To make the project a reality, Anger and fellow research assistant Martin Hofsaess, Dipl.-Ing., contacted Composites Evolution about testing and using the company’s bio-based fiber reinforcements. The SWE research team tested various fibers with different resins to validate their performance characteristics. They ultimately selected Composites Evolution’s Biotex Flax high-performance reinforcement yarns and fabrics, which are based on natural flax fiber.
The main shell of each blade was constructed using Biotex Flax 2X2 Twill fabric (400 grams per square meter) to build the form and resist torque. Unidirectional 275 gsm yarn was selected for the belt and root to resist bending and centripetal forces. Students also added flax plain weave to the outer layer to resist small impacts and provide good surface quality and flax hopsack weave to strengthen the root of the blade and resist bending forces and torque.
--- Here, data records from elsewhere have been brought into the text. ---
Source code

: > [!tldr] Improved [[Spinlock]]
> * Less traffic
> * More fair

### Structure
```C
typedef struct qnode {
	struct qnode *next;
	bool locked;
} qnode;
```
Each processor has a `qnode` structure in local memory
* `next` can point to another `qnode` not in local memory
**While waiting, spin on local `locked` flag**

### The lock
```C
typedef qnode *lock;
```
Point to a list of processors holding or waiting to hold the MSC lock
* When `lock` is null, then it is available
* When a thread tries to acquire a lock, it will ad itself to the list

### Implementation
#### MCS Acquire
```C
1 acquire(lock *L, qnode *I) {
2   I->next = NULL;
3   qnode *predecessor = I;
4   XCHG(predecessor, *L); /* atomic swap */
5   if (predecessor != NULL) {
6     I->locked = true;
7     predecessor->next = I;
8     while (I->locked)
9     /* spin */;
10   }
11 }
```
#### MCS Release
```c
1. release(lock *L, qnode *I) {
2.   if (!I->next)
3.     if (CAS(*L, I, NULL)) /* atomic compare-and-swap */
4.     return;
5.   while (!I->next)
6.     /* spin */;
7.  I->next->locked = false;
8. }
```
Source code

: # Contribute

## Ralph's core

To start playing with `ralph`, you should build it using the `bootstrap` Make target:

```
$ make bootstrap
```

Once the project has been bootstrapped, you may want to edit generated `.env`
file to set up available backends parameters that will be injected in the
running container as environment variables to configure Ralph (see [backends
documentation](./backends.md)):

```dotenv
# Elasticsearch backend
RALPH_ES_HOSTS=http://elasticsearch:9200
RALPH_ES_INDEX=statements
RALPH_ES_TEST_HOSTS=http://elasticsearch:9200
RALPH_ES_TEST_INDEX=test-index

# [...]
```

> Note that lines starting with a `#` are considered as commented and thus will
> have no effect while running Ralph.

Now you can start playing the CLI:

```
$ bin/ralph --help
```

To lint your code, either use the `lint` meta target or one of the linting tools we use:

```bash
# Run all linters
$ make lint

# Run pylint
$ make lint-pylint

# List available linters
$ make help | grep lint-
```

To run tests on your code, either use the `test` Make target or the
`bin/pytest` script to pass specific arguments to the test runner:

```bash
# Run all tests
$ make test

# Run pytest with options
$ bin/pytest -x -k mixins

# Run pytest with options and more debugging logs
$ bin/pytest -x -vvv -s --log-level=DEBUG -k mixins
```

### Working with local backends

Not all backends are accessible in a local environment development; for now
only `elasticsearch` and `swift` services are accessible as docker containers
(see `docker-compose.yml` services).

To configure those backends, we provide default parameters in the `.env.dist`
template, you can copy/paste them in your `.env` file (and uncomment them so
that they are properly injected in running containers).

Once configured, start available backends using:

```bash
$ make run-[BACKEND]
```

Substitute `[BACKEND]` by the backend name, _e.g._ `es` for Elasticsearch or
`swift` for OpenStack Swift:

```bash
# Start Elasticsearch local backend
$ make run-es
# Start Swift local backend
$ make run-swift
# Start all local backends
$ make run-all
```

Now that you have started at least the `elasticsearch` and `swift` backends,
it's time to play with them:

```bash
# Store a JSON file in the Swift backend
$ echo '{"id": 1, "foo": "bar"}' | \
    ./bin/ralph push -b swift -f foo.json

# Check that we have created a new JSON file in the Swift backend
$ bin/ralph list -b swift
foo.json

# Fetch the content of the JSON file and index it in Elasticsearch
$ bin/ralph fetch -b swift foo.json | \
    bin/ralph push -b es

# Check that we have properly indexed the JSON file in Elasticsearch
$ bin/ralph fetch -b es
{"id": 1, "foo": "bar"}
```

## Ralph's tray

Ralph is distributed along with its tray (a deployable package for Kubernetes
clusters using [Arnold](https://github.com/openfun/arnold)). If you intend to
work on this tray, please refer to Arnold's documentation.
The 1.25-meter-long blades were built in two halves using a wet lay-up process and partial vacuum infusion. The halves were then hand laminated and joined using Momentive’s RIM 135 and 285 epoxy resins. Anger says these resins were chosen because they fully cure without being tempered, are certified for wind blades in Germany and are commonly used at the university’s Institute for Aircraft Design.
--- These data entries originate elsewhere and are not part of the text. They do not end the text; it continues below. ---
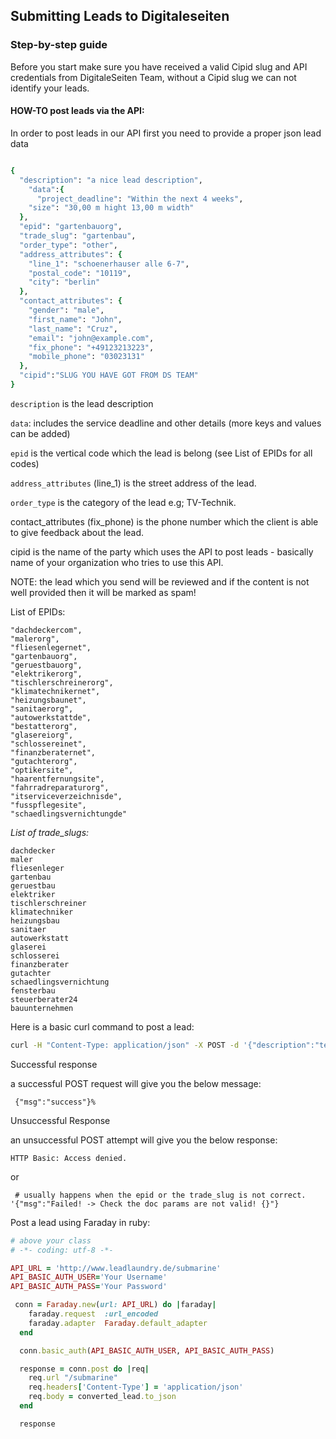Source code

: ## Submitting Leads to Digitaleseiten

### Step-by-step guide

Before you start make sure you have received a valid Cipid slug and API credentials from DigitaleSeiten Team, without a Cipid slug we can not identify your leads.


 

#### HOW-TO post leads via the API:
In order to post leads in our API first you need to provide a proper json lead data

```ruby

{
  "description": "a nice lead description", 
    "data":{
      "project_deadline": "Within the next 4 weeks", 
    "size": "30,00 m hight 13,00 m width"
  },
  "epid": "gartenbauorg", 
  "trade_slug": "gartenbau", 
  "order_type": "other", 
  "address_attributes": {
    "line_1": "schoenerhauser alle 6-7",
    "postal_code": "10119",
    "city": "berlin"
  },
  "contact_attributes": {
    "gender": "male",
    "first_name": "John",
    "last_name": "Cruz",
    "email": "john@example.com",
    "fix_phone": "+49123213223",
    "mobile_phone": "03023131"
  },
  "cipid":"SLUG YOU HAVE GOT FROM DS TEAM"
}
```

`description` is the lead description

`data`: includes the service deadline and other details (more keys and values can be added)

`epid` is the vertical code which the lead is belong (see List of EPIDs for all codes)

`address_attributes` (line_1) is the street address of the lead.

`order_type` is the category of the lead e.g; TV-Technik.

contact_attributes (fix_phone) is the phone number which the client is able to give feedback about the lead.

cipid is the name of the party which uses the API to post leads - basically name of your organization who tries to use this API.

NOTE: the lead which you send will be reviewed and if the content is not well provided then it will be marked as spam!



List of EPIDs:

```
"dachdeckercom",
"malerorg",
"fliesenlegernet",
"gartenbauorg",
"geruestbauorg",
"elektrikerorg",
"tischlerschreinerorg",
"klimatechnikernet",
"heizungsbaunet",
"sanitaerorg",
"autowerkstattde",
"bestatterorg",
"glasereiorg",
"schlossereinet",
"finanzberaternet",
"gutachterorg",
"optikersite",
"haarentfernungsite",
"fahrradreparaturorg",
"itserviceverzeichnisde",
"fusspflegesite",
"schaedlingsvernichtungde"

```

*List of trade_slugs:*
```
dachdecker
maler
fliesenleger
gartenbau
geruestbau
elektriker
tischlerschreiner
klimatechniker
heizungsbau
sanitaer
autowerkstatt
glaserei
schlosserei
finanzberater
gutachter
schaedlingsvernichtung
fensterbau
steuerberater24
bauunternehmen
```

Here is a basic curl command to post a lead:

```bash
curl -H "Content-Type: application/json" -X POST -d '{"description":"test description", "data":{"project_deadline": "In den nächsten 4 Wochen", "size": "30,00 m lang 13,00 m hoch"}, "order_type":"other","address_attributes":{"line_1":"schoenerhauser alle 6-7","postal_code":"10119","city":"berlin"},"epid":"gartenbauorg","contact_attributes":{"gender":"male","first_name":"John","last_name":"Cruz","email":"john@example.com","fix_phone":"03023131","mobile_phone":"+49123213223"},"cipid":"provider name"}' http://user:password@staging.leadlaundry.de/submarine
```

Successful response

a successful POST request will give you the below message:

```
 {"msg":"success"}%
 ```

Unsuccessful Response

an unsuccessful POST attempt will give you the below response:

```
HTTP Basic: Access denied.
```
or
```
 # usually happens when the epid or the trade_slug is not correct.
'{"msg":"Failed! -> Check the doc params are not valid! {}"}
```



Post a lead using Faraday in ruby:

```ruby
# above your class
# -*- coding: utf-8 -*-

API_URL = 'http://www.leadlaundry.de/submarine'
API_BASIC_AUTH_USER='Your Username'
API_BASIC_AUTH_PASS='Your Password'

 conn = Faraday.new(url: API_URL) do |faraday|
    faraday.request  :url_encoded
    faraday.adapter  Faraday.default_adapter
  end

  conn.basic_auth(API_BASIC_AUTH_USER, API_BASIC_AUTH_PASS)

  response = conn.post do |req|
    req.url "/submarine"
    req.headers['Content-Type'] = 'application/json'
    req.body = converted_lead.to_json
  end

  response

```
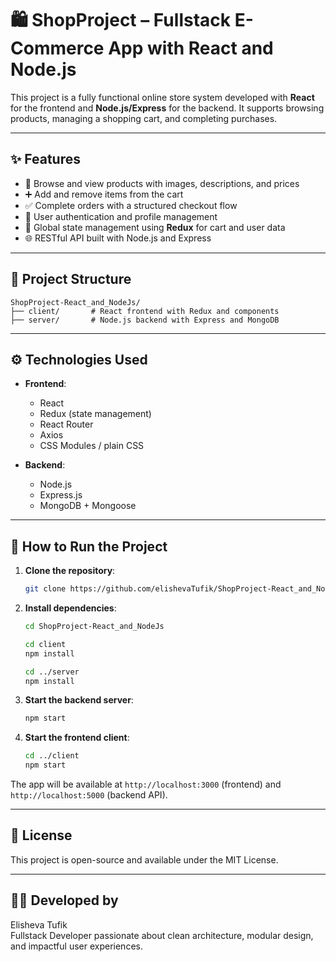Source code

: # 🛍️ ShopProject – Fullstack E-Commerce App with React and Node.js

This project is a fully functional online store system developed with **React** for the frontend and **Node.js/Express** for the backend. It supports browsing products, managing a shopping cart, and completing purchases.

---

## ✨ Features

- 🛒 Browse and view products with images, descriptions, and prices
- ➕ Add and remove items from the cart
- ✅ Complete orders with a structured checkout flow
- 👤 User authentication and profile management
- 🧠 Global state management using **Redux** for cart and user data
- 🌐 RESTful API built with Node.js and Express

---

## 🧱 Project Structure

```
ShopProject-React_and_NodeJs/
├── client/       # React frontend with Redux and components
├── server/       # Node.js backend with Express and MongoDB
```

---

## ⚙️ Technologies Used

- **Frontend**:
  - React
  - Redux (state management)
  - React Router
  - Axios
  - CSS Modules / plain CSS

- **Backend**:
  - Node.js
  - Express.js
  - MongoDB + Mongoose

---

## 🚀 How to Run the Project

1. **Clone the repository**:
   ```bash
   git clone https://github.com/elishevaTufik/ShopProject-React_and_NodeJs.git
   ```

2. **Install dependencies**:
   ```bash
   cd ShopProject-React_and_NodeJs

   cd client
   npm install

   cd ../server
   npm install
   ```

3. **Start the backend server**:
   ```bash
   npm start
   ```

4. **Start the frontend client**:
   ```bash
   cd ../client
   npm start
   ```

The app will be available at `http://localhost:3000` (frontend) and `http://localhost:5000` (backend API).

---

## 📄 License

This project is open-source and available under the MIT License.

---

## 👩‍💻 Developed by

Elisheva Tufik  
Fullstack Developer passionate about clean architecture, modular design, and impactful user experiences.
The team conducted several tests on material strips and later actual blades, including Eigen frequency (resonance frequency), bending, tensile and pressure tests. “In comparison to standard serial blades, the natural blades are a bit heavier and a bit softer against bending forces,” says Anger. Still, researchers validated that wind blades for small turbines can indeed be built using natural fiber fabrics.
The natural fiber wind blades replaced traditional FRP ones on a rooftop turbine on campus last fall. The University of Stuttgart is currently preparing the turbine and measurement system for long-term blade testing and power curve testing. To date, there is no commercial interest, but that doesn’t deter the researchers. “After all, this is a student project,” says Anger. “It will grow with the students and their successors.”